MURYOKO
Kanji for Muryoko

'Infinite Light'

Journal of Shin Buddhism

Harold Stewart

Passion

The spiritual Light and the sexual Fire are not, as in our religious and secular moralism, an irreconcilable dichotomy, but two modalities of one and the same Power. Failing to realize this, I fall into the typical Puritanical error of attempting to detach myself from desire by an ascetic revulsion against the body. Only later, after the first brief Vision granted by Amida, whose presence I invoke inside the temple, do I make the discovery that Fire is not to be repressed in the interest of Light and that the lust for life is essentially the same energy as empowers, after its transmutation and sublimation, the wise insight and compassionate activity of the Bodhisattva. So compassion and not disgust should have been my response to this test. The Infernal Fowl of lust and rage that inhabits Hell is portrayed in the gruesome but powerful Jigoku zoshi emaki, a long horizontal scroll of the underworld, preserved in the Nara National Museum.

The Mahayana has long recognized the close affinity between sexual passion and rage; which explains why the Buddhist Eros, Aizen Myo-o (Sanskrit: Raga Raja), is represented iconographically in a red wrathful form. Violent outbursts of lust and anger, the frantic ravings of the imprisoned splendour to be let out of its corporeal cage, are warning signs that our religious aspirations are suppressed and unsatisfied. We feel irritable and annoyed because we are compelled to expend most of our precious life and time in pursuit of mundane and transitory objectives, when in our hearts we know that they should be devoted wholly to the search for Liberation and Enlightenment. Yet we tamely consent to being merely human, when we might aspire to be divine. Having abandoned the spiritual quest and settled for material comfort and contentment, 'most men', as Thoreau observed, ‘lead lives of quiet desperation’.

Honen Shonin, according to one tradition, had said that: 'Even the wicked can enter the Pure Land, how much more readily the virtuous'. But reversing this dictum of his master, Shinran produced a paradox; for his penetrating insight perceived that this was more in keeping with the Eighteenth, or Original, Vow of Amida. That Royal Vow was made expressly to rescue the incorrigible, not the self-righteous, who, because they are really relying on their own virtue rather than on the merit transferred by the Other Power, are the least likely to be reborn in the Western Paradise.

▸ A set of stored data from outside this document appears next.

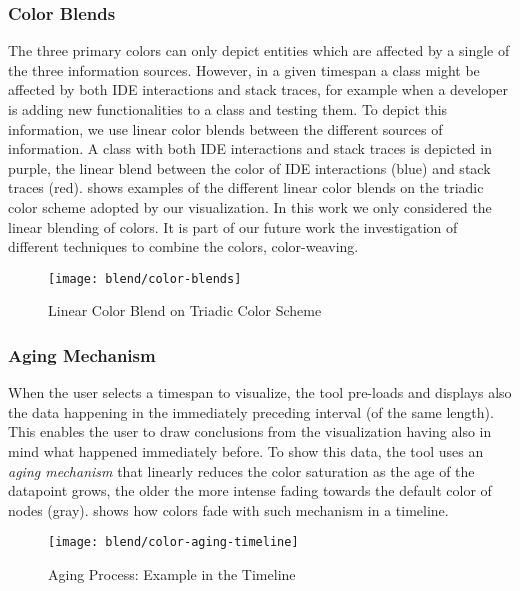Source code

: \subsubsection{Color Blends}

The three primary colors can only depict entities which are affected by a single of the three information sources.
However, in a given timespan a class might be affected by both IDE interactions and stack traces, for example when a developer is adding new functionalities to a class and testing them.
To depict this information, we use linear color blends between the different sources of information.
A class with both IDE interactions and stack traces is depicted in purple, the linear blend between the color of IDE interactions (\ie blue) and stack traces (\ie red).
 shows examples of the different linear color blends on the triadic color scheme adopted by our visualization.
In this work we only considered the linear blending of colors.
It is part of our future work the investigation of different techniques to combine the colors, \ie color-weaving.

\begin{figure}[ht]
\centering
\texttt{[image: blend/color-blends]}
\caption{Linear Color Blend on Triadic Color Scheme}
\label{fig:color-blends}
\end{figure}


\subsubsection{Aging Mechanism}

When the user selects a timespan to visualize, the tool pre-loads and displays also the data happening in the immediately preceding interval (of the same length).
This enables the user to draw conclusions from the visualization having also in mind what happened immediately before.
To show this data, the tool uses an \emph{aging mechanism} that linearly reduces the color saturation as the age of the datapoint grows, \ie the older the more intense fading towards the default color of nodes (\ie gray).
 shows how colors fade with such mechanism in a timeline.

\begin{figure}[h!]
\centering
\texttt{[image: blend/color-aging-timeline]}
\caption{Aging Process: Example in the Timeline}
\label{fig:color-aging-timeline}
\end{figure}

We have remarked that the obtrusively moralistic Puritan condemns the body as evil and would legislate to prohibit all its natural impulses. The Pure Land Buddhist, on the contrary, seeks detachment from his selfish cravings and sensual addictions by allowing the Other Power to tame and transform them into benign and universal friendliness. Notice that it is only craving and attachment to desires that are to be extinguished in Nirvana, which literally means blown out like a flame. It is not the desires themselves that are to be censured or suppressed, leaving behind some cold dead shell emptied of all humanity; for their energies are to be refined and sublimated through the alchemy of the Nembutsu.

Yet most men, expecting infinite pleasure from satiating finite desires, prefer an inferior and ephemeral paradise of ever-dwindling sensations to the never-exhausted felicities of bliss and peace in the Pure Land. According to an old tradition, the damned, not only posthumously but here and now, are each allowed one selfish pleasure, addiction to which ensures that they shun the chance of escape from Hell and voluntarily choose to remain there. Otherwise all the infernal population would long ago have migrated to a cooler climate.